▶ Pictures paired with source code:

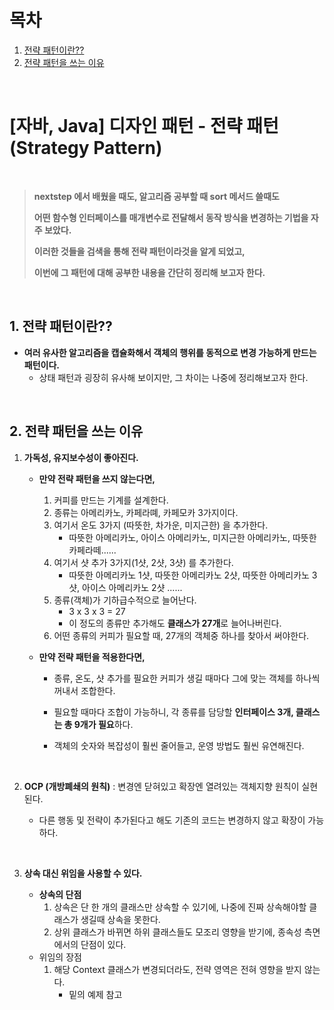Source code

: # 목차

1. [전략 패턴이란??](#1-전략-패턴이란) <br/>
2. [전략 패턴을 쓰는 이유](#2-전략-패턴을-쓰는-이유) <br/>

<br/>

# [자바, Java] 디자인 패턴 - 전략 패턴 (Strategy Pattern)

<br/>

> **nextstep 에서 배웠을 때도, 알고리즘 공부할 때 sort 메서드 쓸때도**
>
> **어떤 함수형 인터페이스를 매개변수로 전달해서 동작 방식을 변경하는 기법을 자주 보았다.**
>
> **이러한 것들을 검색을 통해 전략 패턴이라것을 알게 되었고,**
>
> **이번에 그 패턴에 대해 공부한 내용을 간단히 정리해 보고자 한다.**

<br/>

## 1. 전략 패턴이란??

- **여러 유사한 알고리즘을 캡슐화해서 객체의 행위를 동적으로 변경 가능하게 만드는 패턴이다.**
  - 상태 패턴과 굉장히 유사해 보이지만, 그 차이는 나중에 정리해보고자 한다.

<br/>

## 2. 전략 패턴을 쓰는 이유

1. **가독성, 유지보수성이 좋아진다.**

   - **만약 전략 패턴을 쓰지 않는다면,**

     1. 커피를 만드는 기계를 설계한다.
     2. 종류는 아메리카노, 카페라뗴, 카페모카 3가지이다.
     3. 여기서 온도 3가지 (따뜻한, 차가운, 미지근한) 을 추가한다.
        - 따뜻한 아메리카노, 아이스 아메리카노, 미지근한 아메리카노, 따뜻한 카페라떼......
     4. 여기서 샷 추가 3가지(1샷, 2샷, 3샷) 를 추가한다.
        - 따뜻한 아메리카노 1샷, 따뜻한 아메리카노 2샷, 따뜻한 아메리카노 3샷, 아이스 아메리카노 2샷 ......
     5. 종류(객체)가 기하급수적으로 늘어난다.
        - 3 x 3 x 3 = 27
        - 이 정도의 종류만 추가해도 **클래스가 27개**로 늘어나버린다.
     6. 어떤 종류의 커피가 필요할 때, 27개의 객체중 하나를 찾아서 써야한다.

   - **만약 전략 패턴을 적용한다면,**

     - 종류, 온도, 샷 추가를 필요한 커피가 생길 때마다 그에 맞는 객체를 하나씩 꺼내서 조합한다.

     - 필요할 때마다 조합이 가능하니, 각 종류를 담당할 **인터페이스 3개, 클래스는 총 9개가 필요**하다.

     - 객체의 숫자와 복잡성이 훨씬 줄어들고, 운영 방법도 훨씬 유연해진다.

       <br/>

2. **OCP (개방폐쇄의 원칙)** : 변경엔 닫혀있고 확장엔 열려있는 객체지향 원칙이 실현된다.

   - 다른 행동 및 전략이 추가된다고 해도 기존의 코드는 변경하지 않고 확장이 가능하다.

     <br/>

3. **상속 대신 위임을 사용할 수 있다.**

   - **상속의 단점**
     1. 상속은 단 한 개의 클래스만 상속할 수 있기에, 나중에 진짜 상속해야할 클래스가 생길때 상속을 못한다.
     2. 상위 클래스가 바뀌면 하위 클래스들도 모조리 영향을 받기에, 종속성 측면에서의 단점이 있다.
   - 위임의 장점
     1. 해당 Context 클래스가 변경되더라도, 전략 영역은 전혀 영향을 받지 않는다.
        - 밑의 예제 참고

<br/>

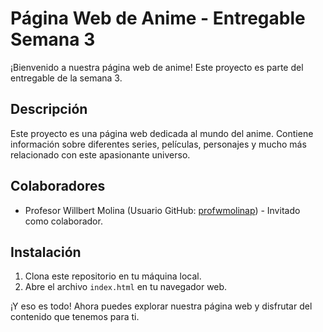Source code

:# Página Web de Anime - Entregable Semana 3

¡Bienvenido a nuestra página web de anime! Este proyecto es parte del entregable de la semana 3.

## Descripción

Este proyecto es una página web dedicada al mundo del anime. Contiene información sobre diferentes series, películas, personajes y mucho más relacionado con este apasionante universo.

## Colaboradores

- Profesor Willbert Molina (Usuario GitHub: [profwmolinap](https://github.com/profwmolinap)) - Invitado como colaborador.

## Instalación

1. Clona este repositorio en tu máquina local.
2. Abre el archivo `index.html` en tu navegador web.

¡Y eso es todo! Ahora puedes explorar nuestra página web y disfrutar del contenido que tenemos para ti.
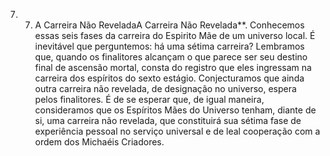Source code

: ﻿7. 7. A Carreira Não ReveladaA Carreira Não Revelada**. Conhecemos essas seis fases da carreira do Espirito Mãe de um universo local. É inevitável que perguntemos: há uma sétima carreira? Lembramos que, quando os finalitores alcançam o que parece ser seu destino final de ascensão mortal, consta do registro que eles ingressam na carreira dos espíritos do sexto estágio. Conjecturamos que ainda outra carreira não revelada, de designação no universo, espera pelos finalitores. É de se esperar que, de igual maneira, consideramos que os Espíritos Mães do Universo tenham, diante de si, uma carreira não revelada, que constituirá sua sétima fase de experiência pessoal no serviço universal e de leal cooperação com a ordem dos Michaéis Criadores.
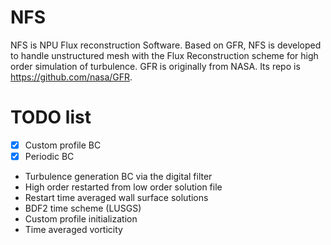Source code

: # NFS

NFS is NPU Flux reconstruction Software. Based on GFR, NFS is developed to handle unstructured mesh with the Flux Reconstruction scheme for high order simulation of turbulence. GFR is originally from NASA. Its repo is https://github.com/nasa/GFR.

# TODO list

- [X] Custom profile BC
- [X] Periodic BC
- Turbulence generation BC via the digital filter
- High order restarted from low order solution file
- Restart time averaged wall surface solutions
- BDF2 time scheme (LUSGS)
- Custom profile initialization
- Time averaged vorticity

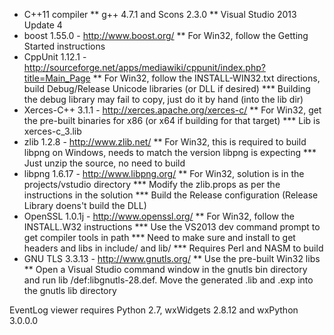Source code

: ﻿* C++11 compiler
** g++ 4.7.1 and Scons 2.3.0
** Visual Studio 2013 Update 4
* boost 1.55.0 - http://www.boost.org/
** For Win32, follow the Getting Started instructions
* CppUnit 1.12.1 - http://sourceforge.net/apps/mediawiki/cppunit/index.php?title=Main_Page
** For Win32, follow the INSTALL-WIN32.txt directions, build Debug/Release Unicode libraries (or DLL if desired)
*** Building the debug library may fail to copy, just do it by hand (into the lib dir)
* Xerces-C++ 3.1.1 - http://xerces.apache.org/xerces-c/
** For Win32, get the pre-built binaries for x86 (or x64 if building for that target)
*** Lib is xerces-c_3.lib
* zlib 1.2.8 - http://www.zlib.net/
** For Win32, this is required to build libpng on Windows, needs to match the version libpng is expecting
*** Just unzip the source, no need to build
* libpng 1.6.17 - http://www.libpng.org/
** For Win32, solution is in the projects/vstudio directory
*** Modify the zlib.props as per the instructions in the solution
*** Build the Release configuration (Release Library doens't build the DLL)
* OpenSSL 1.0.1j - http://www.openssl.org/
** For Win32, follow the INSTALL.W32 instructions
*** Use the VS2013 dev command prompt to get compiler tools in path
*** Need to make sure and install to get headers and libs in include/ and lib/
*** Requires ​Perl and ​NASM to build
* GNU TLS 3.3.13 - http://www.gnutls.org/
** Use the pre-built Win32 libs
** Open a Visual Studio command window in the gnutls bin directory and run lib /def:libgnutls-28.def. Move the generated .lib and .exp into the gnutls lib directory

EventLog viewer requires Python 2.7, wxWidgets 2.8.12 and wxPython 3.0.0.0
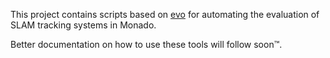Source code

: This project contains scripts based on [evo](https://github.com/MichaelGrupp/evo/wiki/Metrics) for automating the evaluation of SLAM tracking systems in Monado.

Better documentation on how to use these tools will follow soon™.
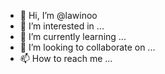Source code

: - 👋 Hi, I’m @lawinoo
- 👀 I’m interested in ...
- 🌱 I’m currently learning ...
- 💞️ I’m looking to collaborate on ...
- 📫 How to reach me ...

<!---
lawinoo/lawinoo is a ✨ special ✨ repository because its `README.md` (this file) appears on your GitHub profile.
You can click the Preview link to take a look at your changes.
--->
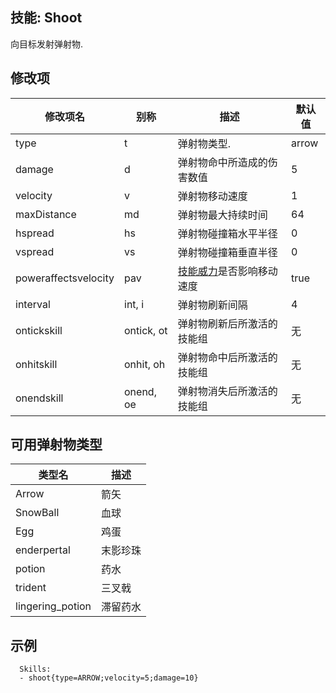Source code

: 技能: Shoot
--------------------------

向目标发射弹射物.

修改项
----------

| 修改项名 | 别称    | 描述                                                                                                    | 默认值 |
|-----------|------------|----------------------------------------------------------------------------------------------------------------|---------------|
| type                 | t          | 弹射物类型. | arrow   |
| damage               | d          | 弹射物命中所造成的伤害数值 | 5       |
| velocity             | v          | 弹射物移动速度| 1       |
| maxDistance          | md         | 弹射物最大持续时间 | 64      |
| hspread              | hs         | 弹射物碰撞箱水平半径   | 0       |
| vspread              | vs         | 弹射物碰撞箱垂直半径 | 0       |
| poweraffectsvelocity | pav        | [技能威力](实体/威力)是否影响移动速度 | true    |
| interval             | int, i     | 弹射物刷新间隔 | 4       |
| ontickskill          | ontick, ot | 弹射物刷新后所激活的技能组 | 无 |
| onhitskill           | onhit, oh  | 弹射物命中后所激活的技能组 | 无 |
| onendskill           | onend, oe  | 弹射物消失后所激活的技能组 | 无 |
可用弹射物类型
----------

| 类型名 | 描述 |
|--------|------|
| Arrow  | 箭矢 |
| SnowBall | 血球 |
| Egg | 鸡蛋 |
|enderpertal | 末影珍珠 |
| potion | 药水 |
| trident | 三叉戟 |
| lingering_potion | 滞留药水 |

示例
--------

      Skills:
      - shoot{type=ARROW;velocity=5;damage=10}
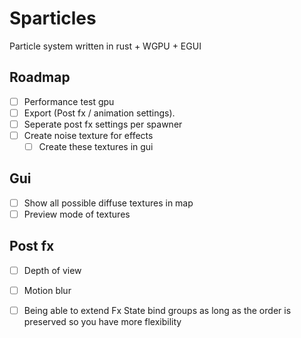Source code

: # Sparticles
Particle system written in rust + WGPU + EGUI

## Roadmap
- [ ] Performance test gpu
- [ ] Export (Post fx / animation settings).
- [ ] Seperate post fx settings per spawner
- [ ] Create noise texture for effects
  - [ ] Create these textures in gui

## Gui
- [ ] Show all possible diffuse textures in map
- [ ] Preview mode of textures

## Post fx
- [ ] Depth of view
- [ ] Motion blur
- [ ] Being able to extend Fx State bind groups as long as the order is preserved so you have more
flexibility 


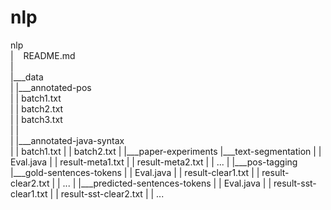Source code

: # nlp

nlp<br>
|&nbsp;&nbsp;&nbsp;&nbsp;README.md<br>
|<br>
|___data<br>
|    |___annotated-pos<br>
|   |    batch1.txt<br>
|   |    batch2.txt<br>
|   |    batch3.txt<br>
|   |<br>
|   |___annotated-java-syntax<br>
|       |   batch1.txt
|       |   batch2.txt
|
|___paper-experiments
    |___text-segmentation
    |   |   Eval.java
    |   |   result-meta1.txt
    |   |   result-meta2.txt
    |   |   ...
    |
    |___pos-tagging
        |___gold-sentences-tokens
        |   |   Eval.java
        |   |   result-clear1.txt
        |   |   result-clear2.txt
        |   |   ...
        |
        |___predicted-sentences-tokens
        |   |   Eval.java
        |   |   result-sst-clear1.txt
        |   |   result-sst-clear2.txt
        |   |   ...
        
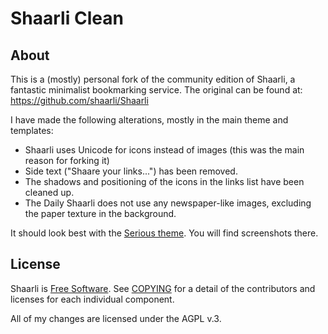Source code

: # Shaarli Clean

## About

This is a (mostly) personal fork of the community edition of Shaarli, a fantastic minimalist bookmarking service. The original can be found at: <https://github.com/shaarli/Shaarli>

I have made the following alterations, mostly in the main theme and templates:
* Shaarli uses Unicode for icons instead of images (this was the main reason for forking it)
* Side text ("Shaare your links...") has been removed.
* The shadows and positioning of the icons in the links list have been cleaned up.
* The Daily Shaarli does not use any newspaper-like images, excluding the paper texture in the background.

It should look best with the [Serious theme](https://github.com/mrjovanovic/serious-theme-shaarli). You will find screenshots there.

## License

Shaarli is [Free Software](http://en.wikipedia.org/wiki/Free_software). See [COPYING](COPYING) for a detail of the contributors and licenses for each individual component.

All of my changes are licensed under the AGPL v.3.
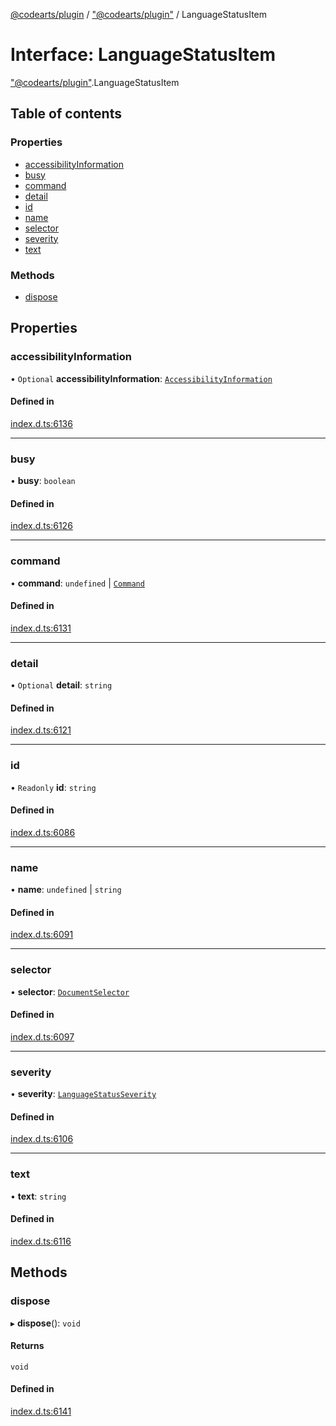 [@codearts/plugin](../README.md) / ["@codearts/plugin"](../modules/_codearts_plugin_.md) / LanguageStatusItem

# Interface: LanguageStatusItem

["@codearts/plugin"](../modules/_codearts_plugin_.md).LanguageStatusItem

## Table of contents

### Properties

- [accessibilityInformation](codearts_plugin_.LanguageStatusItem.md#accessibilityinformation)
- [busy](codearts_plugin_.LanguageStatusItem.md#busy)
- [command](codearts_plugin_.LanguageStatusItem.md#command)
- [detail](codearts_plugin_.LanguageStatusItem.md#detail)
- [id](codearts_plugin_.LanguageStatusItem.md#id)
- [name](codearts_plugin_.LanguageStatusItem.md#name)
- [selector](codearts_plugin_.LanguageStatusItem.md#selector)
- [severity](codearts_plugin_.LanguageStatusItem.md#severity)
- [text](codearts_plugin_.LanguageStatusItem.md#text)

### Methods

- [dispose](codearts_plugin_.LanguageStatusItem.md#dispose)

## Properties

### accessibilityInformation

• `Optional` **accessibilityInformation**: [`AccessibilityInformation`](codearts_plugin_.AccessibilityInformation.md)

#### Defined in

[index.d.ts:6136](https://github.com/huaweicloud/cloudide-plugin-api/blob/84e382d/index.d.ts#L6136)

___

### busy

• **busy**: `boolean`

#### Defined in

[index.d.ts:6126](https://github.com/huaweicloud/cloudide-plugin-api/blob/84e382d/index.d.ts#L6126)

___

### command

• **command**: `undefined` \| [`Command`](codearts_plugin_.Command.md)

#### Defined in

[index.d.ts:6131](https://github.com/huaweicloud/cloudide-plugin-api/blob/84e382d/index.d.ts#L6131)

___

### detail

• `Optional` **detail**: `string`

#### Defined in

[index.d.ts:6121](https://github.com/huaweicloud/cloudide-plugin-api/blob/84e382d/index.d.ts#L6121)

___

### id

• `Readonly` **id**: `string`

#### Defined in

[index.d.ts:6086](https://github.com/huaweicloud/cloudide-plugin-api/blob/84e382d/index.d.ts#L6086)

___

### name

• **name**: `undefined` \| `string`

#### Defined in

[index.d.ts:6091](https://github.com/huaweicloud/cloudide-plugin-api/blob/84e382d/index.d.ts#L6091)

___

### selector

• **selector**: [`DocumentSelector`](../modules/_codearts_plugin_.md#documentselector)

#### Defined in

[index.d.ts:6097](https://github.com/huaweicloud/cloudide-plugin-api/blob/84e382d/index.d.ts#L6097)

___

### severity

• **severity**: [`LanguageStatusSeverity`](../enums/codearts_plugin_.LanguageStatusSeverity.md)

#### Defined in

[index.d.ts:6106](https://github.com/huaweicloud/cloudide-plugin-api/blob/84e382d/index.d.ts#L6106)

___

### text

• **text**: `string`

#### Defined in

[index.d.ts:6116](https://github.com/huaweicloud/cloudide-plugin-api/blob/84e382d/index.d.ts#L6116)

## Methods

### dispose

▸ **dispose**(): `void`

#### Returns

`void`

#### Defined in

[index.d.ts:6141](https://github.com/huaweicloud/cloudide-plugin-api/blob/84e382d/index.d.ts#L6141)

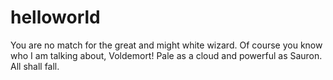 # helloworld

You are no match for the great and might white wizard. Of course you know who I am talking about, Voldemort! Pale as a cloud and powerful as Sauron. All shall fall.
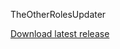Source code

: TheOtherRolesUpdater

[Download latest release](github.com/besipopesi/TheOtherRolesUpdater/releases/latest/download/TheOtherRolesUpdater.zip)
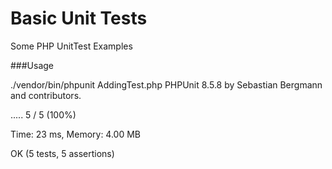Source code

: Basic Unit Tests
======

Some PHP UnitTest Examples 


###Usage

./vendor/bin/phpunit AddingTest.php 
PHPUnit 8.5.8 by Sebastian Bergmann and contributors.

.....                                                               5 / 5 (100%)

Time: 23 ms, Memory: 4.00 MB

OK (5 tests, 5 assertions)

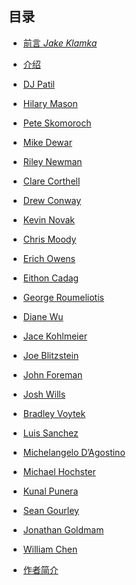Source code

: ## 目录


* [前言 *Jake Klamka*](forward.md)
* [介绍](introdcution.md)


* [DJ Patil]()
* [Hilary Mason]()
* [Pete Skomoroch]()
* [Mike Dewar]()
* [Riley Newman]()
* [Clare Corthell]()
* [Drew Conway]()
* [Kevin Novak]()
* [Chris Moody]()
* [Erich Owens]()
* [Eithon Cadag]()
* [George Roumeliotis]()
* [Diane Wu]()
* [Jace Kohlmeier]()
* [Joe Blitzstein]()
* [John Foreman]()
* [Josh Wills]()
* [Bradley Voytek]()
* [Luis Sanchez]()
* [Michelangelo D’Agostino]()
* [Michael Hochster]()
* [Kunal Punera]()
* [Sean Gourley]()
* [Jonathan Goldmam]()
* [William Chen]()


* [作者简介](authors.md)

▶ Exercise objective: In the records above, find each line with the string "contributors" and list it.

▶ Problem solution:
Shaarli is [Free Software](http://en.wikipedia.org/wiki/Free_software). See [COPYING](COPYING) for a detail of the contributors and licenses for each individual component.
PHPUnit 8.5.8 by Sebastian Bergmann and contributors.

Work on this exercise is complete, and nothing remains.